→ Your task:
Copy every record verbatim. Leave the pictures out.

→ Records:
┌──

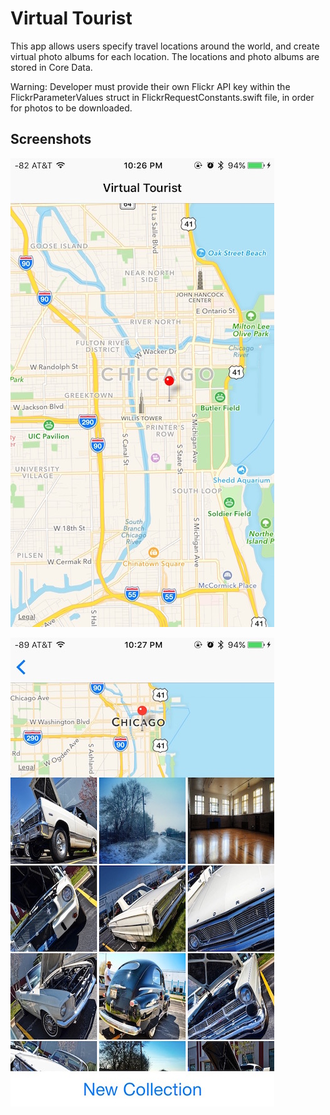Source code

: # Virtual Tourist
This app allows users specify travel locations around the world, and create virtual photo albums for each location. The locations and photo albums are stored in Core Data.

Warning: Developer must provide their own Flickr API key within the FlickrParameterValues struct in FlickrRequestConstants.swift file, in order for photos to be downloaded.

## Screenshots

![alt tag](https://raw.githubusercontent.com/Yeddie/VirtualTourist/master/map.jpg)

![alt tag](https://raw.githubusercontent.com/Yeddie/VirtualTourist/master/photos.jpg)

└──

→ Task solution:
Source code

: # Virtual Tourist
This app allows users specify travel locations around the world, and create virtual photo albums for each location. The locations and photo albums are stored in Core Data.

Warning: Developer must provide their own Flickr API key within the FlickrParameterValues struct in FlickrRequestConstants.swift file, in order for photos to be downloaded.

## Screenshots

![alt tag](https://raw.githubusercontent.com/Yeddie/VirtualTourist/master/map.jpg)

![alt tag](https://raw.githubusercontent.com/Yeddie/VirtualTourist/master/photos.jpg)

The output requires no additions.